**WHAT THE EXERCISE ASKS:**
Copy the data exactly; pictures stay out of the copy.

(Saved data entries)

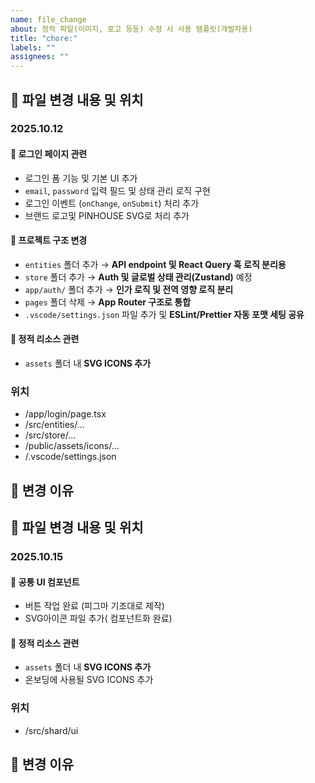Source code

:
 ```yaml
---
name: file_change
about: 정적 파일(이미지, 로고 등등) 수정 시 사용 템플릿(개발자용)
title: "chore:"
labels: ""
assignees: ""
---
```


## 📌 파일 변경 내용 및 위치

### <!-- 추가된 파일 혹은 수정된 파일 전체 혹은 부분에 대해서 나열하시면 됩니다 -->

### 2025.10.12

#### 🔹 로그인 페이지 관련

- 로그인 폼 기능 및 기본 UI 추가
- `email`, `password` 입력 필드 및 상태 관리 로직 구현
- 로그인 이벤트 (`onChange`, `onSubmit`) 처리 추가
- 브랜드 로고및 PINHOUSE SVG로 처리 추가

#### 🔹 프로젝트 구조 변경

- `entities` 폴더 추가 → **API endpoint 및 React Query 훅 로직 분리용**
- `store` 폴더 추가 → **Auth 및 글로벌 상태 관리(Zustand)** 예정
- `app/auth/` 폴더 추가 → **인가 로직 및 전역 영향 로직 분리**
- `pages` 폴더 삭제 → **App Router 구조로 통합**
- `.vscode/settings.json` 파일 추가 및 **ESLint/Prettier 자동 포맷 세팅 공유**

#### 🔹 정적 리소스 관련

- `assets` 폴더 내 **SVG ICONS 추가**

### 위치

- /app/login/page.tsx
- /src/entities/...
- /src/store/...
- /public/assets/icons/...
- /.vscode/settings.json

## 📝 변경 이유

### <!-- 파일이 수정된 이유가 있다면 작성 부탁 드립니다. 따로 없으면 작성 안해도 무방합니다. -->

## 📌 파일 변경 내용 및 위치

### 2025.10.15

#### 🔹 공통 UI 컴포넌트

- 버튼 작업 완료 (피그마 기조대로 제작)
- SVG아이콘 파일 추가( 컴포넌트화 완료)

#### 🔹 정적 리소스 관련

- `assets` 폴더 내 **SVG ICONS 추가**
- 온보딩에 사용될 SVG ICONS 추가

### 위치

- /src/shard/ui

## 📝 변경 이유

### <!-- 파일이 수정된 이유가 있다면 작성 부탁 드립니다. 따로 없으면 작성 안해도 무방합니다. -->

**ANSWER BOX:**
Source code

:
 ```yaml
---
name: file_change
about: 정적 파일(이미지, 로고 등등) 수정 시 사용 템플릿(개발자용)
title: "chore:"
labels: ""
assignees: ""
---
```


## 📌 파일 변경 내용 및 위치

### <!-- 추가된 파일 혹은 수정된 파일 전체 혹은 부분에 대해서 나열하시면 됩니다 -->

### 2025.10.12

#### 🔹 로그인 페이지 관련

- 로그인 폼 기능 및 기본 UI 추가
- `email`, `password` 입력 필드 및 상태 관리 로직 구현
- 로그인 이벤트 (`onChange`, `onSubmit`) 처리 추가
- 브랜드 로고및 PINHOUSE SVG로 처리 추가

#### 🔹 프로젝트 구조 변경

- `entities` 폴더 추가 → **API endpoint 및 React Query 훅 로직 분리용**
- `store` 폴더 추가 → **Auth 및 글로벌 상태 관리(Zustand)** 예정
- `app/auth/` 폴더 추가 → **인가 로직 및 전역 영향 로직 분리**
- `pages` 폴더 삭제 → **App Router 구조로 통합**
- `.vscode/settings.json` 파일 추가 및 **ESLint/Prettier 자동 포맷 세팅 공유**

#### 🔹 정적 리소스 관련

- `assets` 폴더 내 **SVG ICONS 추가**

### 위치

- /app/login/page.tsx
- /src/entities/...
- /src/store/...
- /public/assets/icons/...
- /.vscode/settings.json

## 📝 변경 이유

### <!-- 파일이 수정된 이유가 있다면 작성 부탁 드립니다. 따로 없으면 작성 안해도 무방합니다. -->

## 📌 파일 변경 내용 및 위치

### 2025.10.15

#### 🔹 공통 UI 컴포넌트

- 버튼 작업 완료 (피그마 기조대로 제작)
- SVG아이콘 파일 추가( 컴포넌트화 완료)

#### 🔹 정적 리소스 관련

- `assets` 폴더 내 **SVG ICONS 추가**
- 온보딩에 사용될 SVG ICONS 추가

### 위치

- /src/shard/ui

## 📝 변경 이유

### <!-- 파일이 수정된 이유가 있다면 작성 부탁 드립니다. 따로 없으면 작성 안해도 무방합니다. -->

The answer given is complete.